### Directions for this task
Tally up every line in the records beneath that has "tibble", and write down only the total.

☆ ☆ ☆ ☆ ☆

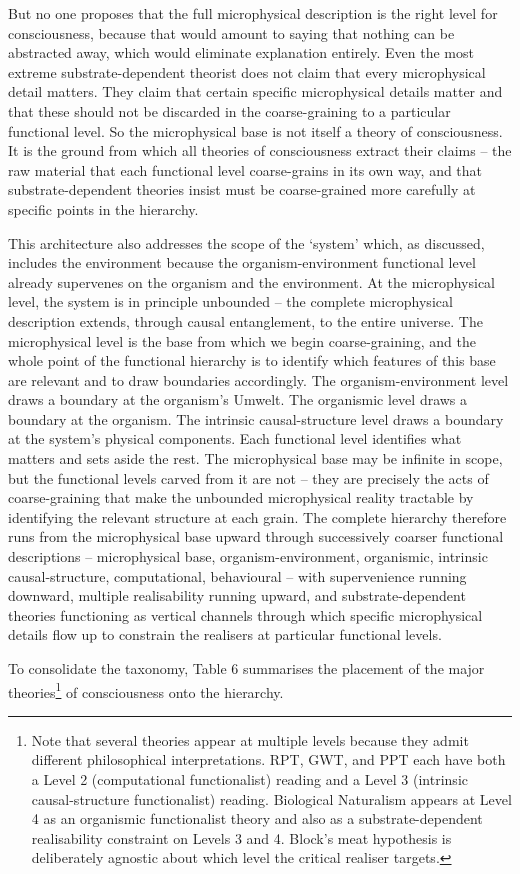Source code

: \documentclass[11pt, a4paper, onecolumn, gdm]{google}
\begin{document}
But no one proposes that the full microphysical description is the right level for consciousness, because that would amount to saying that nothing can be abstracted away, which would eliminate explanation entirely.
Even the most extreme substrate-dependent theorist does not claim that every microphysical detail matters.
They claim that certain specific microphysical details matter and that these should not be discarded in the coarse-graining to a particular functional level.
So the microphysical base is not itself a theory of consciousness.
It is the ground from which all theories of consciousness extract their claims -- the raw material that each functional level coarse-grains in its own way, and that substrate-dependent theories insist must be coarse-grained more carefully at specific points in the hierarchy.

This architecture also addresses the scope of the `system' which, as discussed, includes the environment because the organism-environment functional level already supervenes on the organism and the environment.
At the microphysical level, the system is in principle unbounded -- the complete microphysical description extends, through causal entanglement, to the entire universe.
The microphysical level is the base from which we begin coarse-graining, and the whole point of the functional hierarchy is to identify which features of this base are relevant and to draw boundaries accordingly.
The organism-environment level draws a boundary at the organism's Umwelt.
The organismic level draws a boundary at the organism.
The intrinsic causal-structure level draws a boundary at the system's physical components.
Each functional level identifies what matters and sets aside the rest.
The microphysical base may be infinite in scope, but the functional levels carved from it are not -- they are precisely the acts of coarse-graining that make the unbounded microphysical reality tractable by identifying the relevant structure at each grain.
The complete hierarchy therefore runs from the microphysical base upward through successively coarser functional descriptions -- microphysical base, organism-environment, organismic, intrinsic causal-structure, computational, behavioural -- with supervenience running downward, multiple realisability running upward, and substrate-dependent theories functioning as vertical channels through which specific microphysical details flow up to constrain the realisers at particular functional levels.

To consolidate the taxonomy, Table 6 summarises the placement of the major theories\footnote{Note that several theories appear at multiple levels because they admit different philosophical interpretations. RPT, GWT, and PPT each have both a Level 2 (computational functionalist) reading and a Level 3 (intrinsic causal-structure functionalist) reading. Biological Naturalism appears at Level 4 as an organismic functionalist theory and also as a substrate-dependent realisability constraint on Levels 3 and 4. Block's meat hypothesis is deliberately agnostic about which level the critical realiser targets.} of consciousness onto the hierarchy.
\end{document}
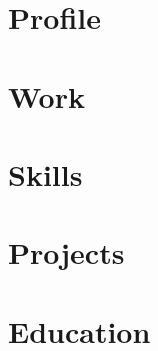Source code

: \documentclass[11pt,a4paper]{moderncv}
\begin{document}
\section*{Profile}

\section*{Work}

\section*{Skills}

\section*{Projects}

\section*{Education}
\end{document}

☆ ☆ ☆ ☆ ☆

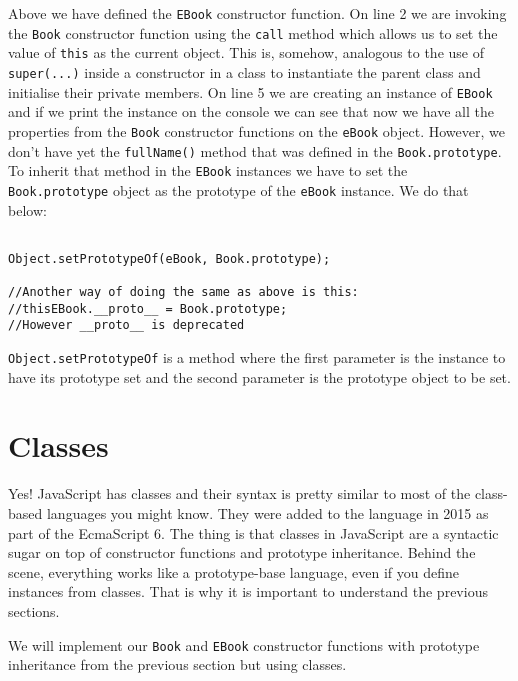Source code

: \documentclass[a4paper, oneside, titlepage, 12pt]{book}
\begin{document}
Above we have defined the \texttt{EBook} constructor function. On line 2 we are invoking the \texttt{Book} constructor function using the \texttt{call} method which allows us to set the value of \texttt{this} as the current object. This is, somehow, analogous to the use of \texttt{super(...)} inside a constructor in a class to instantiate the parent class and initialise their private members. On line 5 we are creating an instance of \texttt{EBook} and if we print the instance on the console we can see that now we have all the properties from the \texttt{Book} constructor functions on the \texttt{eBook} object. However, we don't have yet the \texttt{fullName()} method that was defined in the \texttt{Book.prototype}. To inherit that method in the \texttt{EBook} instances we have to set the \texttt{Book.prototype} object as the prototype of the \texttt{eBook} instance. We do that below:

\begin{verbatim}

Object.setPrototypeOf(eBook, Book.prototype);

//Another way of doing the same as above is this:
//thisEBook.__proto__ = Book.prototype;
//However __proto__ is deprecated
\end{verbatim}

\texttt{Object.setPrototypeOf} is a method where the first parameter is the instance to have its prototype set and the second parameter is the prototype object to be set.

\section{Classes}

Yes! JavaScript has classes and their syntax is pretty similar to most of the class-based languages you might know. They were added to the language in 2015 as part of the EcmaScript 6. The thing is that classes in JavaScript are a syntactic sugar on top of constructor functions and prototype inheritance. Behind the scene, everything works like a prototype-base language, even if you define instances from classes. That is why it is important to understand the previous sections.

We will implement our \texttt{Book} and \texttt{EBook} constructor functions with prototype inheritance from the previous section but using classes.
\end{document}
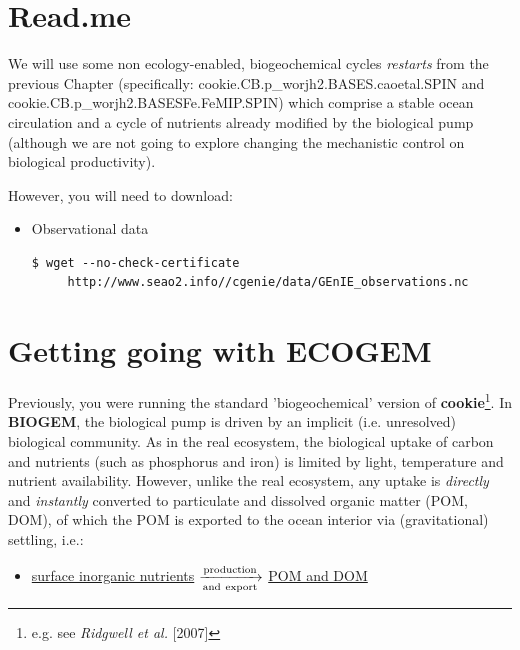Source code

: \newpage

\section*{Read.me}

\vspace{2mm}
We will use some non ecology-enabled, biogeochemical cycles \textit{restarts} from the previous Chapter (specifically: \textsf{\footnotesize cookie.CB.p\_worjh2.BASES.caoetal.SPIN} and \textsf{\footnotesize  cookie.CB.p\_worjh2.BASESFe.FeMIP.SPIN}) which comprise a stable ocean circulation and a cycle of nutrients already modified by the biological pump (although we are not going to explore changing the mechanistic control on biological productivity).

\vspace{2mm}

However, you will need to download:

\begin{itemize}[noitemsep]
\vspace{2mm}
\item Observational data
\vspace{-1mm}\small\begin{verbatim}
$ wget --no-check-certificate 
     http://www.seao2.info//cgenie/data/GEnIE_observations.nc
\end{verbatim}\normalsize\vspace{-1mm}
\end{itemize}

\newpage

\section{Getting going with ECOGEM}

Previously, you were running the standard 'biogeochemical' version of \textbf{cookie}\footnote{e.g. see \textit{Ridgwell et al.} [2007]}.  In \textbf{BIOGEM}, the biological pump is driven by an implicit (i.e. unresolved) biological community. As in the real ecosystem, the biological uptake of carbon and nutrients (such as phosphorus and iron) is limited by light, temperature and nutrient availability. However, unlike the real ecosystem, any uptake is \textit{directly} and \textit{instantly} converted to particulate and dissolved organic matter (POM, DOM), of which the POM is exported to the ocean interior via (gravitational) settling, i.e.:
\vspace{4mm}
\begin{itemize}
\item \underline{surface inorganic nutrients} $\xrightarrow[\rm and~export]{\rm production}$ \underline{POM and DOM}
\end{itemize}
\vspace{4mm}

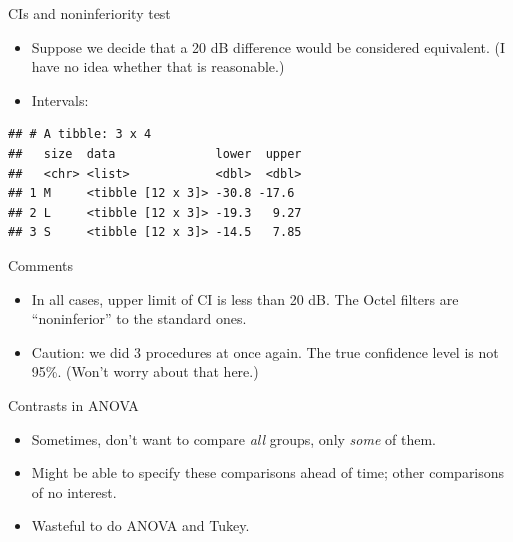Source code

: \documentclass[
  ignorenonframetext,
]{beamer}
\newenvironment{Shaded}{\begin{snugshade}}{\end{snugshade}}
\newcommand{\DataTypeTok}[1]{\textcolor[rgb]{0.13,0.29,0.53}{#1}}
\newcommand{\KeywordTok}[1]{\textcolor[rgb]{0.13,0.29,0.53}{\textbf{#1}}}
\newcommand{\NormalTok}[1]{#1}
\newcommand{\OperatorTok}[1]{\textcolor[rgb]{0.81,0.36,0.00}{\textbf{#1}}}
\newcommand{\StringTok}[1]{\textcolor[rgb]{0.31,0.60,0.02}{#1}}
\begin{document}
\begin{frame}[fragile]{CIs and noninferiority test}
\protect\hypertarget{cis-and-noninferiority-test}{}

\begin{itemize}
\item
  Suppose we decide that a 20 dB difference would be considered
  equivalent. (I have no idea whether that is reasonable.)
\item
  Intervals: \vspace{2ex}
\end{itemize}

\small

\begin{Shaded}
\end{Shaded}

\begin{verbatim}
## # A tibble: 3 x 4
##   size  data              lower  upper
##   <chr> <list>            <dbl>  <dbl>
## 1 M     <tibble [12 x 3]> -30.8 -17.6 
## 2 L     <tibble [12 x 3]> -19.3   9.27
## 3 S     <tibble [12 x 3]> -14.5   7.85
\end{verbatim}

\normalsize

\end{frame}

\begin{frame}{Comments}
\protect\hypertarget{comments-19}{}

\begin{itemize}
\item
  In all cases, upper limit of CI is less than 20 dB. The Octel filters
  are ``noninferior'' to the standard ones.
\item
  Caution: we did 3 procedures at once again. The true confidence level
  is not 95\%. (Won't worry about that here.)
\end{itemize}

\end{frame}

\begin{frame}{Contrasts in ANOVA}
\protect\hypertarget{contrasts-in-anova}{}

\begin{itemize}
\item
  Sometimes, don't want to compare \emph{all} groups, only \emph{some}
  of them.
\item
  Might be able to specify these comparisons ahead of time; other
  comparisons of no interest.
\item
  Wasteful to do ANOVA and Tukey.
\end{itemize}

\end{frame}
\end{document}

☆ ☆ ☆ ☆ ☆

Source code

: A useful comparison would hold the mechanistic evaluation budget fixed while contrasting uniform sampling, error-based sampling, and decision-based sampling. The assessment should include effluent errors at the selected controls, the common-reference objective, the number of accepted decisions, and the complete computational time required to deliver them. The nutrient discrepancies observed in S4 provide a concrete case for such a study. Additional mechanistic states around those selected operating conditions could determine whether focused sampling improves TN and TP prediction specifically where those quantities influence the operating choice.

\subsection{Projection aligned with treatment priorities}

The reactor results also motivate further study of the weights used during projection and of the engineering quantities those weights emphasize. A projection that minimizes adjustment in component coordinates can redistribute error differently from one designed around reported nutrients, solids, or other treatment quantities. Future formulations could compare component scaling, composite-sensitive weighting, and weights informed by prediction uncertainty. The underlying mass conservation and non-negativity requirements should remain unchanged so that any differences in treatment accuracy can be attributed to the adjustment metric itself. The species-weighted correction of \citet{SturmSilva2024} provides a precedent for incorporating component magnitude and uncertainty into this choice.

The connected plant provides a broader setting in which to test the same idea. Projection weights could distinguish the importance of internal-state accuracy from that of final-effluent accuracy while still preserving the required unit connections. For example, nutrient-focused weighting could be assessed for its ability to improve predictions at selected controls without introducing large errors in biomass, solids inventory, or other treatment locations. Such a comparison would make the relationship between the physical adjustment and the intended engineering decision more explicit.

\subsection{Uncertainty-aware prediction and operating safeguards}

☆ ☆ ☆ ☆ ☆

### Output of the task
4